ネーメ・ヤルヴィ&エーテボリ響によるニールセンの≪不滅≫を聴いて

ネーメ・ヤルヴィ&エーテボリ響によるニールセンの≪不滅≫(1990年録音)を聴いてみました。
NML(ナクソス・ミュージック・ライブラリー)に収蔵されている音盤での鑑賞になります。

明快な演奏であります。生き生きとしていて、躍動感に満ちている。骨太で、逞しい生命力の宿っている演奏だとも言いたい。
しかも、演奏ぶりは頗る率直。見通しの良い演奏となっています。そのため、あまり込み入ったような音楽として響かずに、とても聴きやく、ス~と作品の世界に入り込めることができる。更には、ニールセンならではのウィットや、シニカルな表情も、しっかりと刻み込まれている。
そのうえで、充分に劇的。気宇が大きくもある。適度に、威風堂々とした風情が滲み出てもいる。
(ニールセンの音楽は、元来がとても威風堂々としたものであると考えています。)
第4部でのティンパニの連打も、壮絶とまでは言わない(そう、スッキリと進められている)までも、充分なるアクセントとなっている。
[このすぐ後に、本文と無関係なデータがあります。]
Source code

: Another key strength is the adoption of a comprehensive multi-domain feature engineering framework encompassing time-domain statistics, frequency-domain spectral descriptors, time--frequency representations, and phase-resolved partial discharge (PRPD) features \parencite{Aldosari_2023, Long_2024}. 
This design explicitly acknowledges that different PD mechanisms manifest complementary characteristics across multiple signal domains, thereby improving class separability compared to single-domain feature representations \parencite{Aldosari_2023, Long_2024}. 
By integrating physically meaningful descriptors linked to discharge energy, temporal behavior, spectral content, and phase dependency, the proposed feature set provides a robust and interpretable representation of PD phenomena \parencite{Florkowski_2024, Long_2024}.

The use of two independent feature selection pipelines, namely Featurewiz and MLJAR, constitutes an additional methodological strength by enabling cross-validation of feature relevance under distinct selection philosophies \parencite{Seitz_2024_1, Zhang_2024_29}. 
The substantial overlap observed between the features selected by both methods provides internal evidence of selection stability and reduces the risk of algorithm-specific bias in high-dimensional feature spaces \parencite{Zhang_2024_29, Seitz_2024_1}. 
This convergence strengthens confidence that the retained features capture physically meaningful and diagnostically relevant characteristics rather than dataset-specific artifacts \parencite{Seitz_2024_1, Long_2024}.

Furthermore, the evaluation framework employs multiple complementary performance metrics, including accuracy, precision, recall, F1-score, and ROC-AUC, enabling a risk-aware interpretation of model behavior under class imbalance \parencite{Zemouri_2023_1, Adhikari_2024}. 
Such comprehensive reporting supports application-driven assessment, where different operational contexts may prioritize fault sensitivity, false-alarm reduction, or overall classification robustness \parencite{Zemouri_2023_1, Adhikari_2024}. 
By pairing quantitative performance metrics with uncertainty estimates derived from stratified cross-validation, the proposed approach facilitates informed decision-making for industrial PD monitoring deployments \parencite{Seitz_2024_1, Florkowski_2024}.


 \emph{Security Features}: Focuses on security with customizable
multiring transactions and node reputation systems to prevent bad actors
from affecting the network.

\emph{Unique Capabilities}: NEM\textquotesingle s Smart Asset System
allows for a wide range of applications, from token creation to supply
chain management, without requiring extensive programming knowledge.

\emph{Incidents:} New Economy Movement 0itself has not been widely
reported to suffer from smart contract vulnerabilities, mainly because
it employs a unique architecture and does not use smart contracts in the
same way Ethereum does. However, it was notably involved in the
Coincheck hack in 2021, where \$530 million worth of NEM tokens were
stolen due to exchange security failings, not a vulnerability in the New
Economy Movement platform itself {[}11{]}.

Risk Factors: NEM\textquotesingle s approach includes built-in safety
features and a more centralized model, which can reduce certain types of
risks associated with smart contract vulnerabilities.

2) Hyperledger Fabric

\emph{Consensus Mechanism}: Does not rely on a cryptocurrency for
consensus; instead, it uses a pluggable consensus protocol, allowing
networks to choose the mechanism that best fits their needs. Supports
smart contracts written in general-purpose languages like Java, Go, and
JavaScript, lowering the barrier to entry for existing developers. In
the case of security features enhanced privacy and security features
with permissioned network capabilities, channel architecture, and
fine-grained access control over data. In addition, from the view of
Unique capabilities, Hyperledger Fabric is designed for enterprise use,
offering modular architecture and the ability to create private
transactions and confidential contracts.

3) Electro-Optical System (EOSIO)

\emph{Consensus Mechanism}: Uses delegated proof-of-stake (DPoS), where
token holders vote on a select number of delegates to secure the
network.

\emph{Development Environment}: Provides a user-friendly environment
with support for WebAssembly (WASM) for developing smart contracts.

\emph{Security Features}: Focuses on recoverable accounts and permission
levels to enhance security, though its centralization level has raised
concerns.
エストニア生まれのN・ヤルヴィ。そのレパートリーは広範を極めており、しかも、どの曲を指揮しても生命力溢れる演奏を繰り広げてくれる指揮者でありますが、その中でも、シベリウスをはじめとした北欧物を大の得意としているN・ヤルヴィ。2014年に聴きに行ったN響との演奏会でも、グリーグ、スヴェンセン、シベリウスといった北欧の作曲家の作品を並べたプログラムを組んでいて、素敵な演奏を聞かせてくれたものでした。
そんなネーメの面目躍如たる、自信に満ちた、素晴らしいニールセンであると思います。更に言えば、逞しい筆致で描かれていつつも、自然体な姿をしているニールセンを見出すことができる。そのうえで、繰り返しになりますが、とても聴きやすい。
この作品の魅力を存分に味わうことのできる、素敵な素敵な演奏であります。